Polisi ungkap penipuan ‘black dollar’ dengan cairan air detergen

by -29 Views

Polisi telah mengungkap bahwa cairan khusus yang digunakan dalam modus penipuan black dollar oleh tiga pelaku asal Liberia terhadap korban asal Korea Selatan di Meruya, Jakarta Barat, sebenarnya adalah campuran air putih dan detergen. Cairan ini dijual kepada korban dengan harga ribuan dolar Amerika Serikat untuk mencuci black dollar agar menjadi uang sungguhan. Korban, Lee Byung Ok, mengalami kerugian besar hingga Rp1,6 miliar akibat penipuan tersebut. Dua tersangka berhasil diamankan oleh pihak kepolisian, sementara satu tersangka lagi masih dalam daftar pencarian orang.

Modus penipuan black dollar merupakan praktik penipuan uang palsu menggunakan kertas berwarna hitam, biru, atau putih yang diklaim sebagai mata uang asing asli. Korban percaya bahwa uang tersebut tersamarkan dan dapat dibersihkan dengan bahan kimia khusus, namun pada kenyataannya uang tersebut hanya campuran sedikit uang asli. Kepercayaan korban dimanfaatkan oleh pelaku untuk meraup keuntungan.

Pada Agustus 2025, ketiga tersangka bertemu dengan korban di mal Jakarta untuk menjalankan aksi penipuan mereka. Mereka menawarkan kepada korban investasi black dollar di salah satu hotel Jakarta Barat dan berhasil meyakinkan korban dengan modus mereka.
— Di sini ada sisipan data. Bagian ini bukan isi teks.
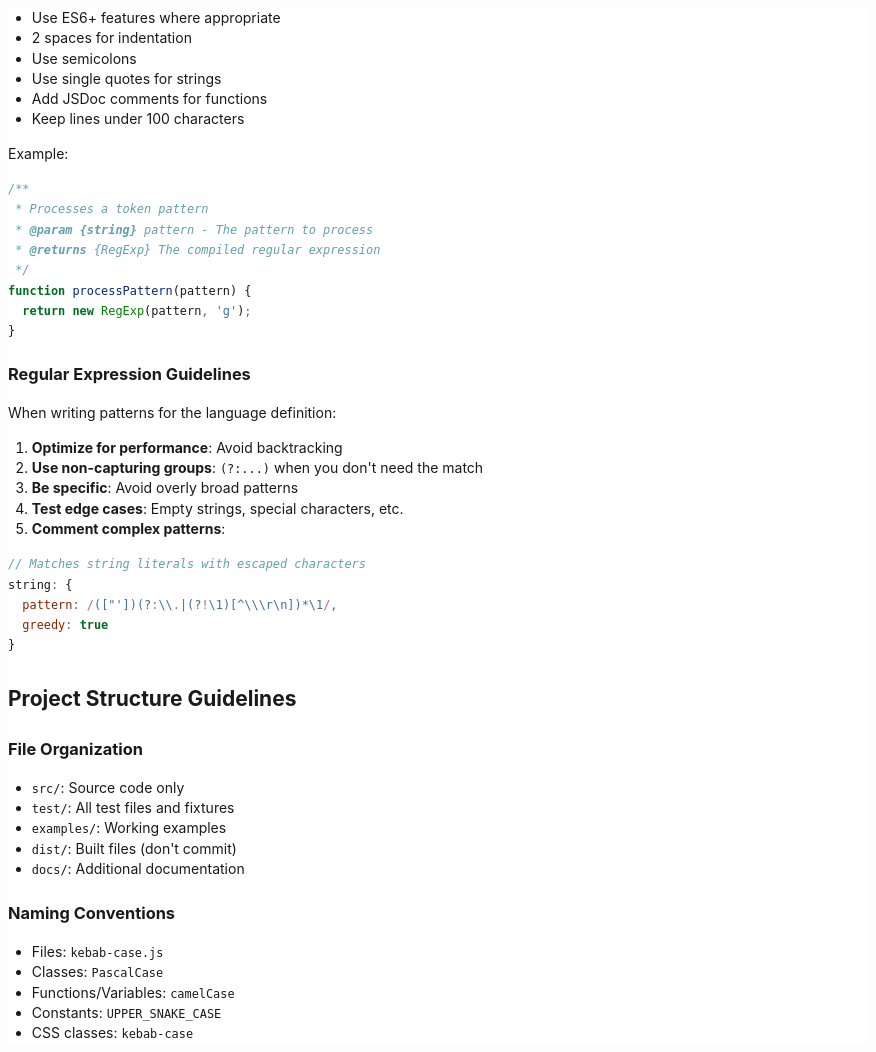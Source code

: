- Use ES6+ features where appropriate
- 2 spaces for indentation
- Use semicolons
- Use single quotes for strings
- Add JSDoc comments for functions
- Keep lines under 100 characters

Example:

```javascript
/**
 * Processes a token pattern
 * @param {string} pattern - The pattern to process
 * @returns {RegExp} The compiled regular expression
 */
function processPattern(pattern) {
  return new RegExp(pattern, 'g');
}
```

### Regular Expression Guidelines

When writing patterns for the language definition:

1. **Optimize for performance**: Avoid backtracking
2. **Use non-capturing groups**: `(?:...)` when you don't need the match
3. **Be specific**: Avoid overly broad patterns
4. **Test edge cases**: Empty strings, special characters, etc.
5. **Comment complex patterns**:

```javascript
// Matches string literals with escaped characters
string: {
  pattern: /(["'])(?:\\.|(?!\1)[^\\\r\n])*\1/,
  greedy: true
}
```

## Project Structure Guidelines

### File Organization

- `src/`: Source code only
- `test/`: All test files and fixtures
- `examples/`: Working examples
- `dist/`: Built files (don't commit)
- `docs/`: Additional documentation

### Naming Conventions

- Files: `kebab-case.js`
- Classes: `PascalCase`
- Functions/Variables: `camelCase`
- Constants: `UPPER_SNAKE_CASE`
- CSS classes: `kebab-case`
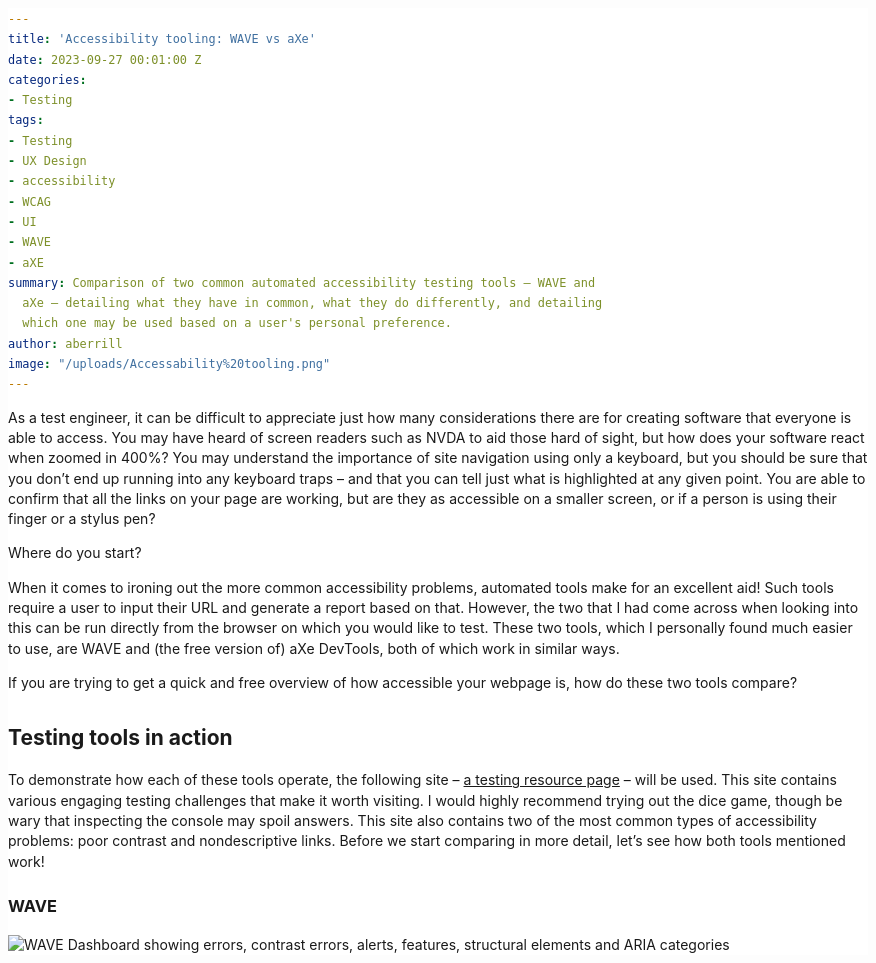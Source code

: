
 ```yaml
---
title: 'Accessibility tooling: WAVE vs aXe'
date: 2023-09-27 00:01:00 Z
categories:
- Testing
tags:
- Testing
- UX Design
- accessibility
- WCAG
- UI
- WAVE
- aXE
summary: Comparison of two common automated accessibility testing tools – WAVE and
  aXe – detailing what they have in common, what they do differently, and detailing
  which one may be used based on a user's personal preference.
author: aberrill
image: "/uploads/Accessability%20tooling.png"
---
```


As a test engineer, it can be difficult to appreciate just how many considerations there are for creating software that everyone is able to access. You may have heard of screen readers such as NVDA to aid those hard of sight, but how does your software react when zoomed in 400%? You may understand the importance of site navigation using only a keyboard, but you should be sure that you don’t end up running into any keyboard traps – and that you can tell just what is highlighted at any given point. You are able to confirm that all the links on your page are working, but are they as accessible on a smaller screen, or if a person is using their finger or a stylus pen?

Where do you start?

When it comes to ironing out the more common accessibility problems, automated tools make for an excellent aid! Such tools require a user to input their URL and generate a report based on that. However, the two that I had come across when looking into this can be run directly from the browser on which you would like to test. These two tools, which I personally found much easier to use, are WAVE and (the free version of) aXe DevTools, both of which work in similar ways.

If you are trying to get a quick and free overview of how accessible your webpage is, how do these two tools compare?

## **Testing tools in action**

To demonstrate how each of these tools operate, the following site – [a testing resource page](https://testsheepnz.github.io/) – will be used. This site contains various engaging testing challenges that make it worth visiting. I would highly recommend trying out the dice game, though be wary that inspecting the console may spoil answers. This site also contains two of the most common types of accessibility problems: poor contrast and nondescriptive links. Before we start comparing in more detail, let’s see how both tools mentioned work!

### **WAVE**

![WAVE Dashboard showing errors, contrast errors, alerts, features, structural elements and ARIA categories](/uploads/WAVEDashboard.png)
Setelah melakukan beberapa tahap, korban akhirnya menyadari bahwa uang yang diterimanya hanyalah potongan kertas berbentuk uang, bukan uang dolar sebenarnya.

Korban melaporkan kejadian ini kepada kepolisian yang kemudian berhasil mengamankan dua tersangka. Mereka dijerat dengan Pasal 378 KUHP tentang penipuan dengan ancaman pidana paling lama empat tahun penjara. Tindakan penipuan seperti ini semakin mempertegas perlunya kewaspadaan dan kehati-hatian di era digital ini untuk menghindari menjadi korban penipuan yang merugikan.